━━ Dataset excerpts

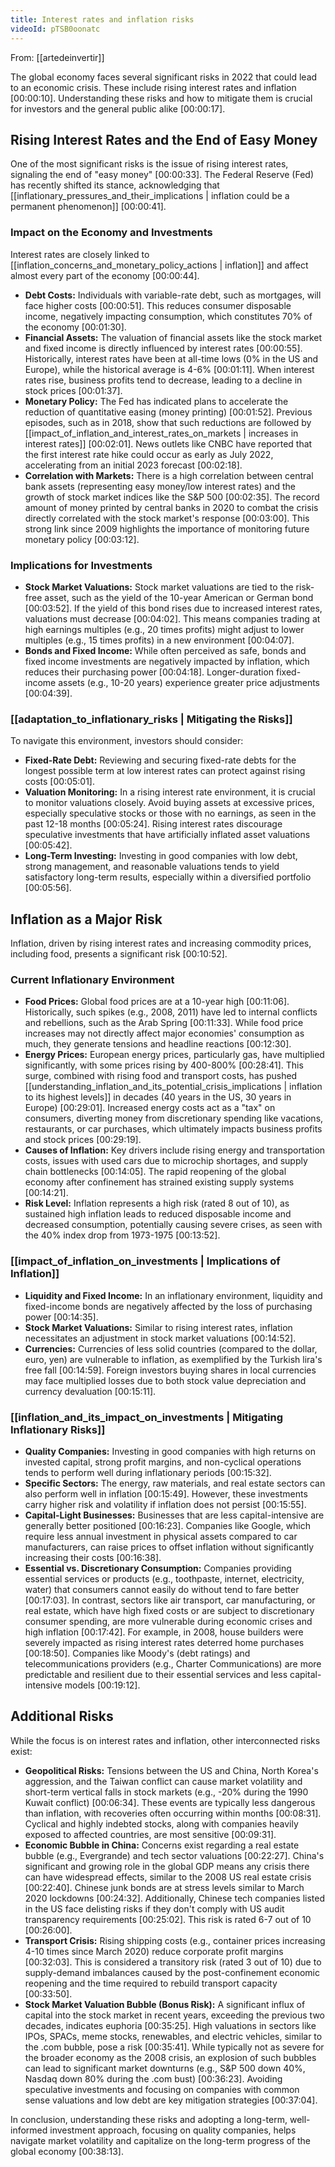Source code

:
 ```yaml
---
title: Interest rates and inflation risks
videoId: pTSB0oonatc
---
```


From: [[artedeinvertir]] <br/> 

The global economy faces several significant risks in 2022 that could lead to an economic crisis. These include rising interest rates and inflation [00:00:10]. Understanding these risks and how to mitigate them is crucial for investors and the general public alike [00:00:17].

## Rising Interest Rates and the End of Easy Money
One of the most significant risks is the issue of rising interest rates, signaling the end of "easy money" [00:00:33]. The Federal Reserve (Fed) has recently shifted its stance, acknowledging that [[inflationary_pressures_and_their_implications | inflation could be a permanent phenomenon]] [00:00:41].

### Impact on the Economy and Investments
Interest rates are closely linked to [[inflation_concerns_and_monetary_policy_actions | inflation]] and affect almost every part of the economy [00:00:44].
*   **Debt Costs:** Individuals with variable-rate debt, such as mortgages, will face higher costs [00:00:51]. This reduces consumer disposable income, negatively impacting consumption, which constitutes 70% of the economy [00:01:30].
*   **Financial Assets:** The valuation of financial assets like the stock market and fixed income is directly influenced by interest rates [00:00:55]. Historically, interest rates have been at all-time lows (0% in the US and Europe), while the historical average is 4-6% [00:01:11]. When interest rates rise, business profits tend to decrease, leading to a decline in stock prices [00:01:37].
*   **Monetary Policy:** The Fed has indicated plans to accelerate the reduction of quantitative easing (money printing) [00:01:52]. Previous episodes, such as in 2018, show that such reductions are followed by [[impact_of_inflation_and_interest_rates_on_markets | increases in interest rates]] [00:02:01]. News outlets like CNBC have reported that the first interest rate hike could occur as early as July 2022, accelerating from an initial 2023 forecast [00:02:18].
*   **Correlation with Markets:** There is a high correlation between central bank assets (representing easy money/low interest rates) and the growth of stock market indices like the S&P 500 [00:02:35]. The record amount of money printed by central banks in 2020 to combat the crisis directly correlated with the stock market's response [00:03:00]. This strong link since 2009 highlights the importance of monitoring future monetary policy [00:03:12].

### Implications for Investments
*   **Stock Market Valuations:** Stock market valuations are tied to the risk-free asset, such as the yield of the 10-year American or German bond [00:03:52]. If the yield of this bond rises due to increased interest rates, valuations must decrease [00:04:02]. This means companies trading at high earnings multiples (e.g., 20 times profits) might adjust to lower multiples (e.g., 15 times profits) in a new environment [00:04:07].
*   **Bonds and Fixed Income:** While often perceived as safe, bonds and fixed income investments are negatively impacted by inflation, which reduces their purchasing power [00:04:18]. Longer-duration fixed-income assets (e.g., 10-20 years) experience greater price adjustments [00:04:39].

### [[adaptation_to_inflationary_risks | Mitigating the Risks]]
To navigate this environment, investors should consider:
*   **Fixed-Rate Debt:** Reviewing and securing fixed-rate debts for the longest possible term at low interest rates can protect against rising costs [00:05:01].
*   **Valuation Monitoring:** In a rising interest rate environment, it is crucial to monitor valuations closely. Avoid buying assets at excessive prices, especially speculative stocks or those with no earnings, as seen in the past 12-18 months [00:05:24]. Rising interest rates discourage speculative investments that have artificially inflated asset valuations [00:05:42].
*   **Long-Term Investing:** Investing in good companies with low debt, strong management, and reasonable valuations tends to yield satisfactory long-term results, especially within a diversified portfolio [00:05:56].

## Inflation as a Major Risk
Inflation, driven by rising interest rates and increasing commodity prices, including food, presents a significant risk [00:10:52].

### Current Inflationary Environment
*   **Food Prices:** Global food prices are at a 10-year high [00:11:06]. Historically, such spikes (e.g., 2008, 2011) have led to internal conflicts and rebellions, such as the Arab Spring [00:11:33]. While food price increases may not directly affect major economies' consumption as much, they generate tensions and headline reactions [00:12:30].
*   **Energy Prices:** European energy prices, particularly gas, have multiplied significantly, with some prices rising by 400-800% [00:28:41]. This surge, combined with rising food and transport costs, has pushed [[understanding_inflation_and_its_potential_crisis_implications | inflation to its highest levels]] in decades (40 years in the US, 30 years in Europe) [00:29:01]. Increased energy costs act as a "tax" on consumers, diverting money from discretionary spending like vacations, restaurants, or car purchases, which ultimately impacts business profits and stock prices [00:29:19].
*   **Causes of Inflation:** Key drivers include rising energy and transportation costs, issues with used cars due to microchip shortages, and supply chain bottlenecks [00:14:05]. The rapid reopening of the global economy after confinement has strained existing supply systems [00:14:21].
*   **Risk Level:** Inflation represents a high risk (rated 8 out of 10), as sustained high inflation leads to reduced disposable income and decreased consumption, potentially causing severe crises, as seen with the 40% index drop from 1973-1975 [00:13:52].

### [[impact_of_inflation_on_investments | Implications of Inflation]]
*   **Liquidity and Fixed Income:** In an inflationary environment, liquidity and fixed-income bonds are negatively affected by the loss of purchasing power [00:14:35].
*   **Stock Market Valuations:** Similar to rising interest rates, inflation necessitates an adjustment in stock market valuations [00:14:52].
*   **Currencies:** Currencies of less solid countries (compared to the dollar, euro, yen) are vulnerable to inflation, as exemplified by the Turkish lira's free fall [00:14:59]. Foreign investors buying shares in local currencies may face multiplied losses due to both stock value depreciation and currency devaluation [00:15:11].

### [[inflation_and_its_impact_on_investments | Mitigating Inflationary Risks]]
*   **Quality Companies:** Investing in good companies with high returns on invested capital, strong profit margins, and non-cyclical operations tends to perform well during inflationary periods [00:15:32].
*   **Specific Sectors:** The energy, raw materials, and real estate sectors can also perform well in inflation [00:15:49]. However, these investments carry higher risk and volatility if inflation does not persist [00:15:55].
*   **Capital-Light Businesses:** Businesses that are less capital-intensive are generally better positioned [00:16:23]. Companies like Google, which require less annual investment in physical assets compared to car manufacturers, can raise prices to offset inflation without significantly increasing their costs [00:16:38].
*   **Essential vs. Discretionary Consumption:** Companies providing essential services or products (e.g., toothpaste, internet, electricity, water) that consumers cannot easily do without tend to fare better [00:17:03]. In contrast, sectors like air transport, car manufacturing, or real estate, which have high fixed costs or are subject to discretionary consumer spending, are more vulnerable during economic crises and high inflation [00:17:42]. For example, in 2008, house builders were severely impacted as rising interest rates deterred home purchases [00:18:50]. Companies like Moody's (debt ratings) and telecommunications providers (e.g., Charter Communications) are more predictable and resilient due to their essential services and less capital-intensive models [00:19:12].

## Additional Risks
While the focus is on interest rates and inflation, other interconnected risks exist:
*   **Geopolitical Risks:** Tensions between the US and China, North Korea's aggression, and the Taiwan conflict can cause market volatility and short-term vertical falls in stock markets (e.g., -20% during the 1990 Kuwait conflict) [00:06:34]. These events are typically less dangerous than inflation, with recoveries often occurring within months [00:08:31]. Cyclical and highly indebted stocks, along with companies heavily exposed to affected countries, are most sensitive [00:09:31].
*   **Economic Bubble in China:** Concerns exist regarding a real estate bubble (e.g., Evergrande) and tech sector valuations [00:22:27]. China's significant and growing role in the global GDP means any crisis there can have widespread effects, similar to the 2008 US real estate crisis [00:22:40]. Chinese junk bonds are at stress levels similar to March 2020 lockdowns [00:24:32]. Additionally, Chinese tech companies listed in the US face delisting risks if they don't comply with US audit transparency requirements [00:25:02]. This risk is rated 6-7 out of 10 [00:26:00].
*   **Transport Crisis:** Rising shipping costs (e.g., container prices increasing 4-10 times since March 2020) reduce corporate profit margins [00:32:03]. This is considered a transitory risk (rated 3 out of 10) due to supply-demand imbalances caused by the post-confinement economic reopening and the time required to rebuild transport capacity [00:33:50].
*   **Stock Market Valuation Bubble (Bonus Risk):** A significant influx of capital into the stock market in recent years, exceeding the previous two decades, indicates euphoria [00:35:25]. High valuations in sectors like IPOs, SPACs, meme stocks, renewables, and electric vehicles, similar to the .com bubble, pose a risk [00:35:41]. While typically not as severe for the broader economy as the 2008 crisis, an explosion of such bubbles can lead to significant market downturns (e.g., S&P 500 down 40%, Nasdaq down 80% during the .com bust) [00:36:23]. Avoiding speculative investments and focusing on companies with common sense valuations and low debt are key mitigation strategies [00:37:04].

In conclusion, understanding these risks and adopting a long-term, well-informed investment approach, focusing on quality companies, helps navigate market volatility and capitalize on the long-term progress of the global economy [00:38:13].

━━━━

> [Task description] Copy the entries above exactly, but only from the line holding "currency devaluation [00:15:11]." through the line holding "their costs [00:16:38].", both included.

> [Exercise result]
*   **Currencies:** Currencies of less solid countries (compared to the dollar, euro, yen) are vulnerable to inflation, as exemplified by the Turkish lira's free fall [00:14:59]. Foreign investors buying shares in local currencies may face multiplied losses due to both stock value depreciation and currency devaluation [00:15:11].

### [[inflation_and_its_impact_on_investments | Mitigating Inflationary Risks]]
*   **Quality Companies:** Investing in good companies with high returns on invested capital, strong profit margins, and non-cyclical operations tends to perform well during inflationary periods [00:15:32].
*   **Specific Sectors:** The energy, raw materials, and real estate sectors can also perform well in inflation [00:15:49]. However, these investments carry higher risk and volatility if inflation does not persist [00:15:55].
*   **Capital-Light Businesses:** Businesses that are less capital-intensive are generally better positioned [00:16:23]. Companies like Google, which require less annual investment in physical assets compared to car manufacturers, can raise prices to offset inflation without significantly increasing their costs [00:16:38].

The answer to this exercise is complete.